Uzun yıllar Fatih Terim'le

Deprem bölgesinin yaralarını sarmak için futbol dünyasının dayanışması devam ederken teknik yönetici Levent Şahin’den uzun yıllar unutulmayacak bir jest gelmişti. Türk futbolunun doktoralı tek teknik yöneticisi olan Şahin, zelzelenin akabinde lige devam kararı alan İskenderun FK’nın başına geçmişti. Daha evvel 1. Lig’den aldığı çok sayıda teklifi geri çeviren, Üstün Lig gruplarıyla da ismi anılan tecrübeli teknik adam, hiçbir maddi beklentisi olmadan İskenderun FK’nın başarısı için çaba veriyor.

11 maçta 8 defa kazandı

Uzun yıllar hem A Ulusal Grup’ta hem de Galatasaray’da Fatih Terim’in yardımcılığını yapan ve muvaffakiyetten muvaffakiyete koşan deneyimli çalıştırıcı, İskenderun FK’yı da kendine getirdi! Zelzele sonrası lige devam edeceğini açıklayan Akdeniz takımıyla çıktığı 11 lig maçında 8 galibiyet, 2 yenilgi ve 1 beraberlik alan başarılı hoca, İskenderun’u 2.Lig Kırmızı Grup’un en argümanlı kadrolarından biri haline getirdi.

Bizler de FANATİK olarak Avrupa Şampiyonası ve Şampiyonlar Ligi üzere futbolun en yüksek sahnelerinde vazife almış Levent Şahin’e, İskenderun tercihini, muvaffakiyetinin sırrını ve biraz da anılarını sorduk. Deneyimli teknik adam da birbirinden samimi açıklamalar yaptı…

Kariyerinizde çok değerli tertipler içinde yer aldınız. Avrupa Şampiyonası, Şampiyonlar Ligi, Türkiye Kupası, Muhteşem Lig… Bu kere 2. Lig’e adım attınız. Hem de çok özel ve manevi kıymeti yüksek bir adım oldu bu. Nasıl değerlendiriyorsunuz?

‘Kuzenlerimi ve arkadaşlarımı kaybettim’

“Benim için mutlaka iş odaklı değildi. Burada olmamın en büyük nedeni hem maneviyat hem de mağduriyet. Büyük bir felaket yaşadık. Travmaları hâlâ devam ediyor. Allah kimseye bir daha yaşatmasın. Çocukluğumun, anılarımın, şu ana kadar olan ömrümün değerli kısımlarının geçtiği yerlerdir buralar. Babam Adana Osmaniyeli, Annem Hatay Dörtyollu. Yani aslında Hatay’dan, Adana’ya kadar olan topraklar benim anılarımın yaşandığı yerlerdir. Kuzenlerimi, arkadaşlarımı kaybettim. Canlı kayıplar kadar anılarımızı da kaybettik.”

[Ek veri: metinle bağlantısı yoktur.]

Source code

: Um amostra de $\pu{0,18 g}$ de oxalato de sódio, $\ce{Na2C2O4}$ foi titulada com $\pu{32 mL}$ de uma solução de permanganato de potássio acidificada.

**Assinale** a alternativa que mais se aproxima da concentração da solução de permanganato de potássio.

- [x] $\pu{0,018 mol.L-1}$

Levent Şahin, editörümüz Atalay Özçelikli’nin sorularını içtenlikle yanıtladı…

‘Başkanı aradım ve tek kuruş almadan çalışacağımı söyledim’

“Normalde dönem sonuna kadar bekleyip mesleğime planladığım biçimde gitmek istiyordum. Gönül isterdi Üstün Lig’den başlayabilmek. Keşke sarsıntı olmasaydı da ben de bu türlü bir şey yapmasaydım. Ben teknik yönetici olarak değil, Çukurova’nın çocuğu olarak bu türlü bir karar verdim. Lideri ben aradım. Hoca arıyorlardı, ‘Dilerseniz ben gelmek isterim. Tek koşulum var tek kuruş teklif edilmeyecek, ödenmeyecek. Bilgi ve birikimimi memleketimin kadrosuna aktarmak isterim” dedim. Yeterli ki bu kararı almışım, yeterli ki buradayım.”

İskenderun Kulübü 1. Ligi hedefleyen bir ekipti fakat bunu başaramıyordu. Sarsıntı sonrası ise ümitlerini neredeyse büsbütün tüketmişti. Hem mental Hem fizikî çöküşü nasıl geri döndürebildiniz?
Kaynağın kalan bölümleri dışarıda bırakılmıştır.